Pick out the lines below that include the string "summeval".

══ Material provided

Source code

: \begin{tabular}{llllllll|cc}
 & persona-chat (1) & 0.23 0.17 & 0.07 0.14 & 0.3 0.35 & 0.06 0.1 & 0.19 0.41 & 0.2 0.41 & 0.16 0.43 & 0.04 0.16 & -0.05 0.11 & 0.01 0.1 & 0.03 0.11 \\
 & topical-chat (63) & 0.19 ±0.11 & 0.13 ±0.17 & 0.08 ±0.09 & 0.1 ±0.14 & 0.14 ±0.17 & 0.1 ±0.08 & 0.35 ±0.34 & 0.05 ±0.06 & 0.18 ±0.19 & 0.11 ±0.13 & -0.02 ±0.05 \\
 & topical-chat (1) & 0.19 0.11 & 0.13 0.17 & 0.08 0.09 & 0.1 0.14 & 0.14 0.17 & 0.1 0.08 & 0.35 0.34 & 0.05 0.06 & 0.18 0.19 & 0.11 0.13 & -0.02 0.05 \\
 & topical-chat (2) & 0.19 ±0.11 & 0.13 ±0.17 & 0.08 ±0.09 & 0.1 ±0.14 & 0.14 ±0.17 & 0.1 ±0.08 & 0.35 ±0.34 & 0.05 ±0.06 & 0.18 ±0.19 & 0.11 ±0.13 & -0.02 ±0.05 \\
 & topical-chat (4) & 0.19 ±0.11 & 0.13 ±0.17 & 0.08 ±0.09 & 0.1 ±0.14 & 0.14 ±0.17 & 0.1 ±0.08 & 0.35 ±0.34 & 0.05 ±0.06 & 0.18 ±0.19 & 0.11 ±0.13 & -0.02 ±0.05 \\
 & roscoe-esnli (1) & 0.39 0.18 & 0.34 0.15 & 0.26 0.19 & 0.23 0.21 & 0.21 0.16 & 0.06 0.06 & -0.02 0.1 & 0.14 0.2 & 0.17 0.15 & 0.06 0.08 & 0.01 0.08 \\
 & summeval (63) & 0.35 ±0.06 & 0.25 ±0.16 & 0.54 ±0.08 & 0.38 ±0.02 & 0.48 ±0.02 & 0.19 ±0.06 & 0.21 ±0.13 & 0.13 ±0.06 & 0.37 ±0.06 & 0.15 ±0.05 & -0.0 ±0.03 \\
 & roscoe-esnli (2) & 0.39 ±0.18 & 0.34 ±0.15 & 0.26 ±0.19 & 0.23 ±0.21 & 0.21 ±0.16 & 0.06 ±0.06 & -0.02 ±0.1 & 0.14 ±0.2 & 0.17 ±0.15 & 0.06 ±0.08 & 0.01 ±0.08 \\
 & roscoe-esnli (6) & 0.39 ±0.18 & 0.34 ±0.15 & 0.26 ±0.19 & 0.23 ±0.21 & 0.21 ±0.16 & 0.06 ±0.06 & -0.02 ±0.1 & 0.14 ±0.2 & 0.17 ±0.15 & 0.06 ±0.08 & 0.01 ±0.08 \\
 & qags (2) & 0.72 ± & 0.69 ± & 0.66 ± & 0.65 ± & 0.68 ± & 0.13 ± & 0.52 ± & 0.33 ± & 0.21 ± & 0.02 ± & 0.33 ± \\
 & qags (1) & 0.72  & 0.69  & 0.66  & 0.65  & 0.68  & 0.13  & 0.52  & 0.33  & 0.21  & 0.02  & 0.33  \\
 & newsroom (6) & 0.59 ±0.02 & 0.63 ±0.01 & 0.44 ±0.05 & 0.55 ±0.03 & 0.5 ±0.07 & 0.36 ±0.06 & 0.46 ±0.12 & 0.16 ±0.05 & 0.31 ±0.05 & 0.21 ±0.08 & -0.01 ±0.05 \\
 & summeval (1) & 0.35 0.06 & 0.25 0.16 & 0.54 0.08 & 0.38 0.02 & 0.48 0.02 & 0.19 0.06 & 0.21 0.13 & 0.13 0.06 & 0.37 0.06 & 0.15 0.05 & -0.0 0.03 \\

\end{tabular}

════
══ Material provided

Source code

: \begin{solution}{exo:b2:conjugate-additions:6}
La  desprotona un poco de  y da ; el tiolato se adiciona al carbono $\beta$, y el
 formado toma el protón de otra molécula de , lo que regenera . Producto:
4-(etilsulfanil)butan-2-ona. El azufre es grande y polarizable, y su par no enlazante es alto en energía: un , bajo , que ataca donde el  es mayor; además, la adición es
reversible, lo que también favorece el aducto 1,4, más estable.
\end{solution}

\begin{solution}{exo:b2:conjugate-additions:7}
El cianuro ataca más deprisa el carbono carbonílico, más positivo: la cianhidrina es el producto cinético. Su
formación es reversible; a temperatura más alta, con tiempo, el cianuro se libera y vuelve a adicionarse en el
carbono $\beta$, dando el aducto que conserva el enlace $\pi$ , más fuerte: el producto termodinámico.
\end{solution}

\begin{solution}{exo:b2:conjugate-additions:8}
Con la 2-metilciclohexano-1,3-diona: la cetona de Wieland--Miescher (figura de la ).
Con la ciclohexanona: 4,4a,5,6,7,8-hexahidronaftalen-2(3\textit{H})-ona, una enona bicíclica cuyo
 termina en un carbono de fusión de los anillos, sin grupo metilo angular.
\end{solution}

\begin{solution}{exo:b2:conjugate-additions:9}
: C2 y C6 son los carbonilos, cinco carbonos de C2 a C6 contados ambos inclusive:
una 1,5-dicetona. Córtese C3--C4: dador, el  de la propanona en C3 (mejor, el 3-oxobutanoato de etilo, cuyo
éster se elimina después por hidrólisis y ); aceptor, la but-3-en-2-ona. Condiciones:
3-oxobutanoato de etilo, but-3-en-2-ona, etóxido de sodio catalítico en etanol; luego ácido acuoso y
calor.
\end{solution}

════

◆ Task output:
 & summeval (63) & 0.35 ±0.06 & 0.25 ±0.16 & 0.54 ±0.08 & 0.38 ±0.02 & 0.48 ±0.02 & 0.19 ±0.06 & 0.21 ±0.13 & 0.13 ±0.06 & 0.37 ±0.06 & 0.15 ±0.05 & -0.0 ±0.03 \\
 & summeval (1) & 0.35 0.06 & 0.25 0.16 & 0.54 0.08 & 0.38 0.02 & 0.48 0.02 & 0.19 0.06 & 0.21 0.13 & 0.13 0.06 & 0.37 0.06 & 0.15 0.05 & -0.0 0.03 \\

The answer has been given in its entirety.